Only those lines from the one with "### Understanding Key Metrics" through the last line of the material belong in the answer, each repeated exactly.

SUPPLIED RECORDS.
◇ ◇ ◇ ◇ ◇ ◇ ◇

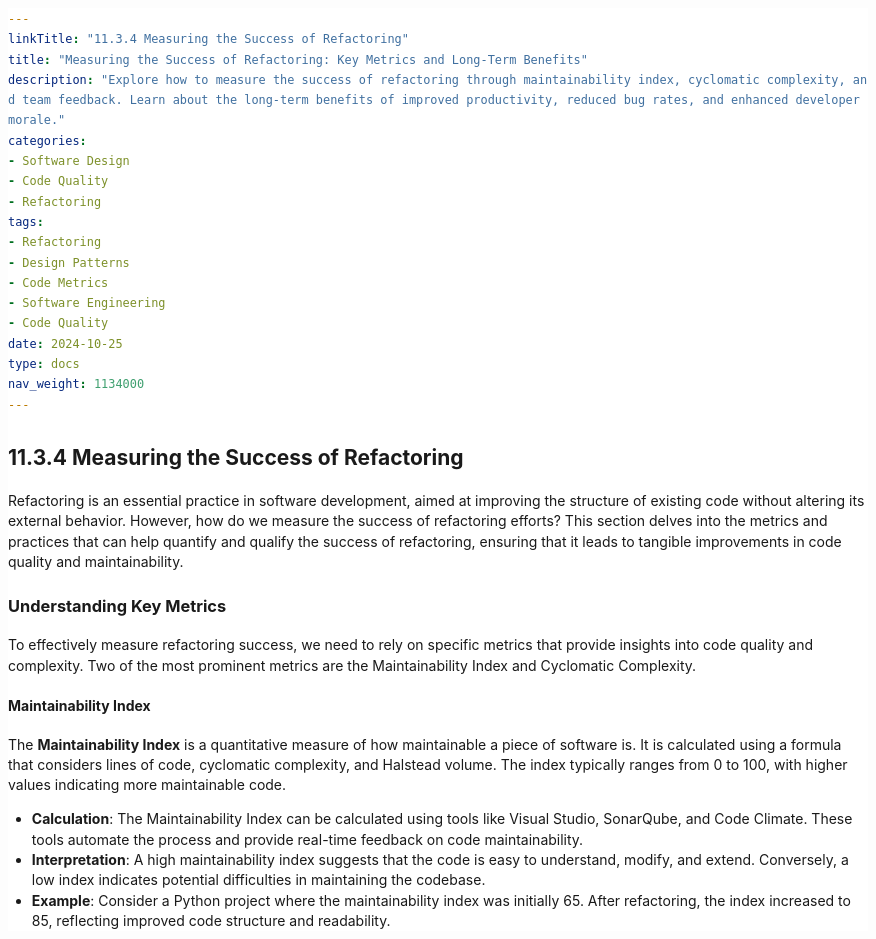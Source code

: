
 ```yaml
---
linkTitle: "11.3.4 Measuring the Success of Refactoring"
title: "Measuring the Success of Refactoring: Key Metrics and Long-Term Benefits"
description: "Explore how to measure the success of refactoring through maintainability index, cyclomatic complexity, and team feedback. Learn about the long-term benefits of improved productivity, reduced bug rates, and enhanced developer morale."
categories:
- Software Design
- Code Quality
- Refactoring
tags:
- Refactoring
- Design Patterns
- Code Metrics
- Software Engineering
- Code Quality
date: 2024-10-25
type: docs
nav_weight: 1134000
---
```


## 11.3.4 Measuring the Success of Refactoring

Refactoring is an essential practice in software development, aimed at improving the structure of existing code without altering its external behavior. However, how do we measure the success of refactoring efforts? This section delves into the metrics and practices that can help quantify and qualify the success of refactoring, ensuring that it leads to tangible improvements in code quality and maintainability.

### Understanding Key Metrics

To effectively measure refactoring success, we need to rely on specific metrics that provide insights into code quality and complexity. Two of the most prominent metrics are the Maintainability Index and Cyclomatic Complexity.

#### Maintainability Index

The **Maintainability Index** is a quantitative measure of how maintainable a piece of software is. It is calculated using a formula that considers lines of code, cyclomatic complexity, and Halstead volume. The index typically ranges from 0 to 100, with higher values indicating more maintainable code.

- **Calculation**: The Maintainability Index can be calculated using tools like Visual Studio, SonarQube, and Code Climate. These tools automate the process and provide real-time feedback on code maintainability.
- **Interpretation**: A high maintainability index suggests that the code is easy to understand, modify, and extend. Conversely, a low index indicates potential difficulties in maintaining the codebase.
- **Example**: Consider a Python project where the maintainability index was initially 65. After refactoring, the index increased to 85, reflecting improved code structure and readability.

◇ ◇ ◇ ◇ ◇ ◇ ◇

RESPONSE BOX.
### Understanding Key Metrics

To effectively measure refactoring success, we need to rely on specific metrics that provide insights into code quality and complexity. Two of the most prominent metrics are the Maintainability Index and Cyclomatic Complexity.

#### Maintainability Index

The **Maintainability Index** is a quantitative measure of how maintainable a piece of software is. It is calculated using a formula that considers lines of code, cyclomatic complexity, and Halstead volume. The index typically ranges from 0 to 100, with higher values indicating more maintainable code.

- **Calculation**: The Maintainability Index can be calculated using tools like Visual Studio, SonarQube, and Code Climate. These tools automate the process and provide real-time feedback on code maintainability.
- **Interpretation**: A high maintainability index suggests that the code is easy to understand, modify, and extend. Conversely, a low index indicates potential difficulties in maintaining the codebase.
- **Example**: Consider a Python project where the maintainability index was initially 65. After refactoring, the index increased to 85, reflecting improved code structure and readability.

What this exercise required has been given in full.